## Introduction

In this article I have given an introduction of binary trees and hierarchical data structures. In the sample project I have compared binary trees with qsort. The binary tree is defined with a C++ template. It can be used from any environment supporting C++, and for any data type supporting data comparison operators, < and >. The description is easy to follow. To use the template you need to include BTree.h in your C++ project. For balancing and optimization of data insertion I have used a simple reordering method instead of Red-Black and AVL trees. The advantage is that data insertion and tree-creation require slightly less time. Even if not perfectly balanced, this method ensures that the data search requires **log2** comparing operations.

My major interests are multi-dimensional data structures so I mostly utilize algorithms which can be easily generalized for N-dimensions.

## Background

Binary trees are hierarchical data structures which allow insertion and a fast, nearest-neighbours search in one-dimensional data. It can be used instead of qsort and binary search to quickly find the closest points in a data array. The binary tree has the advantage of having a simple structure that allows generalization for more then one dimension - the so-called **KD Tree**. Therefore, it is good to understand how it works and how it performs data searches. I will keep the explanation clear and easy to follow.

First let's define a **tree**. A tree is a data-structure composed from a set of nodes. Each node has links to a number of other nodes called **children** and **parents**. The difference between them is that children are chosen by some **criterion** while the parent links merely keep the history of how we have reached a given node.

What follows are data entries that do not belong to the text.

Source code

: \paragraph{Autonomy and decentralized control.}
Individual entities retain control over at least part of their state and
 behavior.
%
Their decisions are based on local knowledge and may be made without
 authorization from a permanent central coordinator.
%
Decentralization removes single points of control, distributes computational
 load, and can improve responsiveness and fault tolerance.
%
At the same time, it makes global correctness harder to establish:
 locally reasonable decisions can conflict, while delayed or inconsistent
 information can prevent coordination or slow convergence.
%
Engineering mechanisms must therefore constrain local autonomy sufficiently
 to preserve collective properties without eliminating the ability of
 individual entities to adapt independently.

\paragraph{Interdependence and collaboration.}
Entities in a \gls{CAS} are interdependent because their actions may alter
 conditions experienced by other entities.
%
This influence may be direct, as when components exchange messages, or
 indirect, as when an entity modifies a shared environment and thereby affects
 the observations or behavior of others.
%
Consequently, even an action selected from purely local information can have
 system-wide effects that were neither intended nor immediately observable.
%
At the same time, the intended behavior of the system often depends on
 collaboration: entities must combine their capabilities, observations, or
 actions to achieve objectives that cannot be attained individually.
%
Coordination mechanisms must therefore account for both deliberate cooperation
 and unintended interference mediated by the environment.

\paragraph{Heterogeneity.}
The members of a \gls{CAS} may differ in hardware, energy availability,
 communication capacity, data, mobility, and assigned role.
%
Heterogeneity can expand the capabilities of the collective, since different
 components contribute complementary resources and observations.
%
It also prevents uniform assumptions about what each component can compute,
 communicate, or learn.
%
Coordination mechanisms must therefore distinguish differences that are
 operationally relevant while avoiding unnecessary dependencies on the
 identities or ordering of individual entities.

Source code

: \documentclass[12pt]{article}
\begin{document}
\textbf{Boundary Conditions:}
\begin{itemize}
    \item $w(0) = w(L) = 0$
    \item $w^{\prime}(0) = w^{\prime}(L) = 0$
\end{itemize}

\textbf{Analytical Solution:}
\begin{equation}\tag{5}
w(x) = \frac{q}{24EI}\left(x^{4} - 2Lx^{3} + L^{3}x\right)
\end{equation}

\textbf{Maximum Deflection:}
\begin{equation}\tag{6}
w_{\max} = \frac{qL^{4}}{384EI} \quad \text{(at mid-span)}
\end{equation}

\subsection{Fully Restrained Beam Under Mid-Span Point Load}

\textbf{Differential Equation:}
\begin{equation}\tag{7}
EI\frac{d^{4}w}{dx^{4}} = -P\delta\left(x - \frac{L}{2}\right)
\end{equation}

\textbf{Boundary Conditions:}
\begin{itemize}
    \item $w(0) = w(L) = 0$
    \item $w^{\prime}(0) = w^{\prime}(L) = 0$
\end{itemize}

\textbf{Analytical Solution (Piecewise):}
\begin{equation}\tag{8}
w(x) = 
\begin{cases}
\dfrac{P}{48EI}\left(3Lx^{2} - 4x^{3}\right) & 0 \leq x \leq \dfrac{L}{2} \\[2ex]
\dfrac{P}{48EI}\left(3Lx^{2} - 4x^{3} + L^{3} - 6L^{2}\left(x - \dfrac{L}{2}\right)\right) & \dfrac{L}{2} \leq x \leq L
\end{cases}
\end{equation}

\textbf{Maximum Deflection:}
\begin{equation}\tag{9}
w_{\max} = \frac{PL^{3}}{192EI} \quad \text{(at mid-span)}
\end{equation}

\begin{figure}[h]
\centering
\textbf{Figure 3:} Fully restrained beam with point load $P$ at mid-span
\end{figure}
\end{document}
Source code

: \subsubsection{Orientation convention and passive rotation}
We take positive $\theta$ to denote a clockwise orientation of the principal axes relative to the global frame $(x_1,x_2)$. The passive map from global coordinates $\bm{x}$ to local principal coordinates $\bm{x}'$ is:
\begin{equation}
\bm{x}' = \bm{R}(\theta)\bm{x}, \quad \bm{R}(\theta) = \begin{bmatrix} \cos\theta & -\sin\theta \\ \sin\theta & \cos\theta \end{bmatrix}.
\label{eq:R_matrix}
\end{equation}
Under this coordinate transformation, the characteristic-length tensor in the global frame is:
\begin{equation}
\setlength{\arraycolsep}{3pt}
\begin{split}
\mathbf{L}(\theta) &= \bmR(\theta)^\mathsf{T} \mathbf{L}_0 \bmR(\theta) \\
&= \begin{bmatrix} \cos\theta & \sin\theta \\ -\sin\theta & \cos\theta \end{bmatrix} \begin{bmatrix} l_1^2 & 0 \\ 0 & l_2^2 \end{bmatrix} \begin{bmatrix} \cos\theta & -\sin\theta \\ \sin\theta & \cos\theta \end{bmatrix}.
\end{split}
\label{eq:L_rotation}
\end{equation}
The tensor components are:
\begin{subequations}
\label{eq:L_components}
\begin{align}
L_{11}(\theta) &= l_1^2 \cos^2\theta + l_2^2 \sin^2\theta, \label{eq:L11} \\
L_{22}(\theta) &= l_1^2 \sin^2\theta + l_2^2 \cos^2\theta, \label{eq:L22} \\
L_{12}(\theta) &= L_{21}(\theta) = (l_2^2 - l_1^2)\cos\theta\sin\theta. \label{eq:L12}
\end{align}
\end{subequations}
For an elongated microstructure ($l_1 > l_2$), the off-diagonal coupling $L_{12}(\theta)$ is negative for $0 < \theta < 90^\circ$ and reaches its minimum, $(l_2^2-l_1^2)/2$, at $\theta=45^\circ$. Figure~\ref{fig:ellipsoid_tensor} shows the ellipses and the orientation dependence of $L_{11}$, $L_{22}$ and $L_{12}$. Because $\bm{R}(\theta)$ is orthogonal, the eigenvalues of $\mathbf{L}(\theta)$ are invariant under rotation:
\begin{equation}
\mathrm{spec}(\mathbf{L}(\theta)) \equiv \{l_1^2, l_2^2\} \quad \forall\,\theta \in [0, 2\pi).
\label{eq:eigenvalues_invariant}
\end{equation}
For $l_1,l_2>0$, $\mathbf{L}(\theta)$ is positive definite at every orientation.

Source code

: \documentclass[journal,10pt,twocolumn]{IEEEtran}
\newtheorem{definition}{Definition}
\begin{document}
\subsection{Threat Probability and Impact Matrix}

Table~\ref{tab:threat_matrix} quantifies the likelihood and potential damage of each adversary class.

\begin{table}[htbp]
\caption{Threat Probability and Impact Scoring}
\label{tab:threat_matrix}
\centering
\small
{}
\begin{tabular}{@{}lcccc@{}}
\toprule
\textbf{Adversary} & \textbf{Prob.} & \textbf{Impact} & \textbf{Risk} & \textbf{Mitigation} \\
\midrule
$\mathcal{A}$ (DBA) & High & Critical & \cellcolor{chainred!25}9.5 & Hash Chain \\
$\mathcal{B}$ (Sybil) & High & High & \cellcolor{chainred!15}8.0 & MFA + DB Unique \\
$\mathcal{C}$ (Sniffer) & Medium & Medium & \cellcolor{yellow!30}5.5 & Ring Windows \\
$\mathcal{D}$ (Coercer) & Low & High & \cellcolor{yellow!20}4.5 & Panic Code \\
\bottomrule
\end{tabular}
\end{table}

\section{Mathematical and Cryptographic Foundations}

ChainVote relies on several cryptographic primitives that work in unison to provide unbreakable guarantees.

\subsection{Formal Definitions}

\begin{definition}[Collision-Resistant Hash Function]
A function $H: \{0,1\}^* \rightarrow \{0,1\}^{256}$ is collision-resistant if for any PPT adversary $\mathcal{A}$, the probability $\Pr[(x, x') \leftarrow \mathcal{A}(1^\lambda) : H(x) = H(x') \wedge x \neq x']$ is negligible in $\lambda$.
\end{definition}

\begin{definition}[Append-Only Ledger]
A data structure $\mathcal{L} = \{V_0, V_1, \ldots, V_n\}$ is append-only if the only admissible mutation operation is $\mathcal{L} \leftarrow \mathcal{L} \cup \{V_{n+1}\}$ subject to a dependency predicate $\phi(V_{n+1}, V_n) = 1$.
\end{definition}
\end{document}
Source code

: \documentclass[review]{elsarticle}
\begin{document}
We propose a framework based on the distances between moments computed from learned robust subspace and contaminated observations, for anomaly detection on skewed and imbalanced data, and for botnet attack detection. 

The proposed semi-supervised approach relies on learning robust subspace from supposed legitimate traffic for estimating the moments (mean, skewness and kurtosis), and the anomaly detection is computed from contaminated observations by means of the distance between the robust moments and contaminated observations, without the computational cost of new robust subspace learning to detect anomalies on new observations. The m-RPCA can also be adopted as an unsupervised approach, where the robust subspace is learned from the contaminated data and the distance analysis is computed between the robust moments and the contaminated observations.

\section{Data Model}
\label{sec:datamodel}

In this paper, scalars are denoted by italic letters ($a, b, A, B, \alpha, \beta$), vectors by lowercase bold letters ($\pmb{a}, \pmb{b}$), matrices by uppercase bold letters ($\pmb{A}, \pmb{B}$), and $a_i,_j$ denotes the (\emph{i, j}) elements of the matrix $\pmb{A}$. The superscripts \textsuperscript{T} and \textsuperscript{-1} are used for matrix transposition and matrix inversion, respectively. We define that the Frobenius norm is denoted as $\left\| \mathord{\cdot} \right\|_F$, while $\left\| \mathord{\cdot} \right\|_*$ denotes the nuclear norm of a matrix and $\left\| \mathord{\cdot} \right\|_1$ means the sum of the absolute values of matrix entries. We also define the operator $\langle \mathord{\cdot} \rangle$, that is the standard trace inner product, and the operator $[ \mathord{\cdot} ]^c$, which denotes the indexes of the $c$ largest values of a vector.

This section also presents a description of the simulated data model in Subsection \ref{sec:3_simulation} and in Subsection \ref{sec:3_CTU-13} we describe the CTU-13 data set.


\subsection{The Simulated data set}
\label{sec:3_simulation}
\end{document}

The binary tree has two childen - **Left** and **Right** and one parent. The parent link is necessary for nearest-neighbours searching and for optimization of the tree.

Each node of the tree contains some type of data with value X. The left child node must have a smaller X value than the corresponding right value - **X > Left->X** and **Right->X > X**. This is the basic criterion of the binary tree. The tree also has a **Root**. The root is the only node which does not have a Parent. When a new node with value X needs to be added to the tree, we always start from Root and go down in the tree until we reach an empty location. Each time when we pass through a node we decide to go left or right by comparing the value X with the values of the node - if X is smaller, we go left, if it is bigger we go right.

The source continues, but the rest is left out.